Roubini went on to say, in 2006, “One cannot even exclude systemic risk consequences if the housing bust combined with a recession leads to a bust of the mortgage-backed securities market and triggers severe losses for the two huge GSEs (government-sponsored enterprises), Fannie Mae and Freddie Mac.” Talk about prescience. In August this year, the New York Times (NYT) dubbed Roubini “Dr Doom”. This was after the failure of Bear Stearns, which he had also foreseen. Three weeks after the NYT piece, Fannie Mae and Freddie Mac bit the dust, effectively being nationalized.
A bit earlier, in July, Roubini had said that Lehman Brothers would need a buyer: it soon did, but didn’t find one, and is now bankrupt. He didn’t stop there. He predicted in July that Merrill Lynch, Goldman Sachs and Morgan Stanley would also not survive as independent firms. Lo and behold, Merrill Lynch is now set to be owned by Bank of America. Forget the Ostrich. When Roubini talks, people should listen.
The beauty of Roubini’s predictions is that they are based on crystal clear economic analysis. He argues that the independent broker dealer model (epitomized by the former big four firms) is fundamentally flawed. These firms use the same business model as banks: they borrow short and lend long. But they borrow on even shorter time frames, use more leverage, and do not have explicit government backing (as banks have had since the Great Depression). If one accepts this analysis, then the last quarter century, after a spate of deregulation, has been a transitional phase, and the new institutional model for the sector will involve more diversified financial intermediaries, more careful regulation, more explicit lender-of-last-resort provisions, and a different risk-reward trade-off. More specifically, Goldman Sachs and Morgan Stanley will also (within a few years, according to Roubini) need saviours.
But this is nothing like the end of financial capitalism, as some windy observers have claimed. Fraud (lending practices that created toxic financial products) and incompetence (rating methods that helped diffuse them all through the global financial system) are not necessary consequences of capitalism. Greed does flourish under such a system, but greed always has to be managed (for example, safety rules, liability laws, disclosure provisions and requirements to honour contracts).

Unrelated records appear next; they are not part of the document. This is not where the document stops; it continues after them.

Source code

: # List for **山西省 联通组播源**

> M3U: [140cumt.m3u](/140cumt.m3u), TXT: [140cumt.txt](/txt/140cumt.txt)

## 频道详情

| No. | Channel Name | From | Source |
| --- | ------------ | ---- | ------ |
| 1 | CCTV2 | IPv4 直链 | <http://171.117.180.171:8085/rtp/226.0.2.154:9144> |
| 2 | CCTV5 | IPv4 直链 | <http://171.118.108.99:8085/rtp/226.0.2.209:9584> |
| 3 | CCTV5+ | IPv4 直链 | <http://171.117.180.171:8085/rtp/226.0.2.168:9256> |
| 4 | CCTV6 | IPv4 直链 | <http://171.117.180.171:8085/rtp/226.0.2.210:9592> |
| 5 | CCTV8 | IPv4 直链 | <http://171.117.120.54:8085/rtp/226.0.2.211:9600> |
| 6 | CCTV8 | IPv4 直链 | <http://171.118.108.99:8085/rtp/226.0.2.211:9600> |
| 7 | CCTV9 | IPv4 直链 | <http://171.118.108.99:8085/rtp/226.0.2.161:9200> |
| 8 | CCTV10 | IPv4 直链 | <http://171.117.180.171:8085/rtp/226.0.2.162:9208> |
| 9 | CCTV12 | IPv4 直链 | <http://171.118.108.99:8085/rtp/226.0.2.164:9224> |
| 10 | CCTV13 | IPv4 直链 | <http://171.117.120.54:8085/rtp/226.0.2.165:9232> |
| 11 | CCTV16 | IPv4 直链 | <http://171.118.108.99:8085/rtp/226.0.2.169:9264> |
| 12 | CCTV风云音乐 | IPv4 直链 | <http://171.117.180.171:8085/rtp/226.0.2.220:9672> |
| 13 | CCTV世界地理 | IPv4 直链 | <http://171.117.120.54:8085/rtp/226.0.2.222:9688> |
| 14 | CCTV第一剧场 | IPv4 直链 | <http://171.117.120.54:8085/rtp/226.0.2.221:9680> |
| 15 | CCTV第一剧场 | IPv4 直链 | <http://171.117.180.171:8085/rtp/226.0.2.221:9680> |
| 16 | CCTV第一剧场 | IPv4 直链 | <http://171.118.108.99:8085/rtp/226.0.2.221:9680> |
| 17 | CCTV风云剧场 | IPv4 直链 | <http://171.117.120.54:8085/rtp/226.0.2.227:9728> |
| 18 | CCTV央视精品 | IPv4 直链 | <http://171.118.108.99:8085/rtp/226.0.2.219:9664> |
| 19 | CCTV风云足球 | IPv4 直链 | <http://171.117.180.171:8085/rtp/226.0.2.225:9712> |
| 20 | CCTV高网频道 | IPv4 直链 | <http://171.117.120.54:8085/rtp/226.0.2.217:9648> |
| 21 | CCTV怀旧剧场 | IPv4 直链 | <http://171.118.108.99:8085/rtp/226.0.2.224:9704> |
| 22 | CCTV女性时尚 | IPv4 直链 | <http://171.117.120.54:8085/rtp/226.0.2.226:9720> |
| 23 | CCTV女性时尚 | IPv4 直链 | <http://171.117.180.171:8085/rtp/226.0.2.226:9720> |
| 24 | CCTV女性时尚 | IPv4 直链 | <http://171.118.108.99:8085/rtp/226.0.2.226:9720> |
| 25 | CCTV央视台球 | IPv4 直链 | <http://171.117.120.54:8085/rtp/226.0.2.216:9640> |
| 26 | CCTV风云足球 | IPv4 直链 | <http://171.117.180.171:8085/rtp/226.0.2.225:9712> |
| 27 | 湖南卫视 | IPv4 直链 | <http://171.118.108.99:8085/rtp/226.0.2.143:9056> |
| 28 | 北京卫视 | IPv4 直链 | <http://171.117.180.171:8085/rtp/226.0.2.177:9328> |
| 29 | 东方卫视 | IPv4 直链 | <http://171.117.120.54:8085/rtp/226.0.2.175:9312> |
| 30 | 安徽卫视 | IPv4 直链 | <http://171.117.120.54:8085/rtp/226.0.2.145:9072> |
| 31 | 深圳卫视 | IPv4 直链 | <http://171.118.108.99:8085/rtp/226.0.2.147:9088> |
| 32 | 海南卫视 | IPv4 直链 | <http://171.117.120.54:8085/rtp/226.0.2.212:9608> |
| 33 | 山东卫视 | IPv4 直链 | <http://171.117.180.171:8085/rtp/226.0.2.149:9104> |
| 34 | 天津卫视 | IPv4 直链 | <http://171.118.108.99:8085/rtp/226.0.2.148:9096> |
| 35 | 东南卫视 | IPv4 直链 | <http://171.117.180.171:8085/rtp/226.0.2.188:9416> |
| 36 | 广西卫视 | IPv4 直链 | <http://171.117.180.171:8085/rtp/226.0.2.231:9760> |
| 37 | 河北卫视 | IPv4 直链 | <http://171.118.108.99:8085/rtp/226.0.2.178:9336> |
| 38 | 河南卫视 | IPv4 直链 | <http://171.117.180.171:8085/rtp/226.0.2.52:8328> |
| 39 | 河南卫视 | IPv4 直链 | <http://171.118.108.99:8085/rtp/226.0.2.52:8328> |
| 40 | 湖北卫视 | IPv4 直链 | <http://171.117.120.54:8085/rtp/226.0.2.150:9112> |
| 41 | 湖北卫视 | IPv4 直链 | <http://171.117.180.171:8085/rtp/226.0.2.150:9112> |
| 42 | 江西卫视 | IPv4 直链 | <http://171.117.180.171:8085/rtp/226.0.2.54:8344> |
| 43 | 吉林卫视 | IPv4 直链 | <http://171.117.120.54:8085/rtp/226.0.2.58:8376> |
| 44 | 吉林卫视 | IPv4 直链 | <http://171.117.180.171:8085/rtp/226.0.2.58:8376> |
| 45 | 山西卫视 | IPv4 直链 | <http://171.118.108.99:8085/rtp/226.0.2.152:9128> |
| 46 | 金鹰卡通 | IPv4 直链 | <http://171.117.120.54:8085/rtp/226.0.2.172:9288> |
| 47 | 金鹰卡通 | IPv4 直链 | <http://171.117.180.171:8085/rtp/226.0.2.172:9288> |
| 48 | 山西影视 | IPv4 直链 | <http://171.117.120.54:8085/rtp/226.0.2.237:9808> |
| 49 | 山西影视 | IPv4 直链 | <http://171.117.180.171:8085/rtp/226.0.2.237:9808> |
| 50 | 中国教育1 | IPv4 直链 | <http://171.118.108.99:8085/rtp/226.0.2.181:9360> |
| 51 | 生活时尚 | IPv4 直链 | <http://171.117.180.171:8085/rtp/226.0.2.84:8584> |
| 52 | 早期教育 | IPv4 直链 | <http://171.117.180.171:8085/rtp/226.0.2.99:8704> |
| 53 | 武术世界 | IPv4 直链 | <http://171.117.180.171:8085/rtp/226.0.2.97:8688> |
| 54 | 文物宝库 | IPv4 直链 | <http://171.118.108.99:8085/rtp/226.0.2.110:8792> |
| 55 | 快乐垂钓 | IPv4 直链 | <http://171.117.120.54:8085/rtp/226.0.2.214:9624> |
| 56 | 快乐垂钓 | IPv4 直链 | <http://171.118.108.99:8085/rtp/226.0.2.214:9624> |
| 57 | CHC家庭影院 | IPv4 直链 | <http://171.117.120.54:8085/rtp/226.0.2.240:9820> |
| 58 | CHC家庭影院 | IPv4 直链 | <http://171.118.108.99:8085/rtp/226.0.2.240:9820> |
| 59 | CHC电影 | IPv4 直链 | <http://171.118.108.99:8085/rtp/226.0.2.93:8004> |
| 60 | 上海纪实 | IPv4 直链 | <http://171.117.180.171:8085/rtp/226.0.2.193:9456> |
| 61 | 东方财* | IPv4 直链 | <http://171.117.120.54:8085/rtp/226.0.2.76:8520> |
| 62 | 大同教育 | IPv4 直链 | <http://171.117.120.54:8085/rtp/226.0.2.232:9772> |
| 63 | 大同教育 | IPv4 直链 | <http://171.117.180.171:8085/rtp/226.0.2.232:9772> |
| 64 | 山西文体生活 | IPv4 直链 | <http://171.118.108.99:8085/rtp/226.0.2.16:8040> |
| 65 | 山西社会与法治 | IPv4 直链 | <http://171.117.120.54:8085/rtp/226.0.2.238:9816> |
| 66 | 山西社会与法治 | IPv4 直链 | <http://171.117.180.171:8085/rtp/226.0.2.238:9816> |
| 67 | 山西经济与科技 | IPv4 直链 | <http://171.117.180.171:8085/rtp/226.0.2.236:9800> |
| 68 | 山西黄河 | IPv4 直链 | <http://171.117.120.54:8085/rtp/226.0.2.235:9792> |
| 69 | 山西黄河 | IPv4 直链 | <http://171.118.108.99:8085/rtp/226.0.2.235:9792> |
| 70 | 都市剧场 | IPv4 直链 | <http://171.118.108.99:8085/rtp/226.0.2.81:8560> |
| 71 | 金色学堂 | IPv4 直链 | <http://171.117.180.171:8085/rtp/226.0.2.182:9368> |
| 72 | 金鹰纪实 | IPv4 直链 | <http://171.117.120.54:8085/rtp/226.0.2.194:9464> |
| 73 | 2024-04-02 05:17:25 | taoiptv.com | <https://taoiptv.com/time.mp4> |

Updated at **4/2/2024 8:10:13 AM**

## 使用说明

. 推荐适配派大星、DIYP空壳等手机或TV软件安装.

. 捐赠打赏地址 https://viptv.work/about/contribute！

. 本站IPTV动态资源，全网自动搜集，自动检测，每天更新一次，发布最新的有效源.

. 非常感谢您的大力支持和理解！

One might even go further, and argue that many of the Western financial institutions are vestiges of a time when financial products were idiosyncratic, liquidity could be fragile, informal trust and social networks mattered, and information was hard to come by. Information technology may offer opportunities to replace some old-style intermediaries with automated exchanges for a broader range of financial products than hitherto possible. Financial markets may actually become more efficient.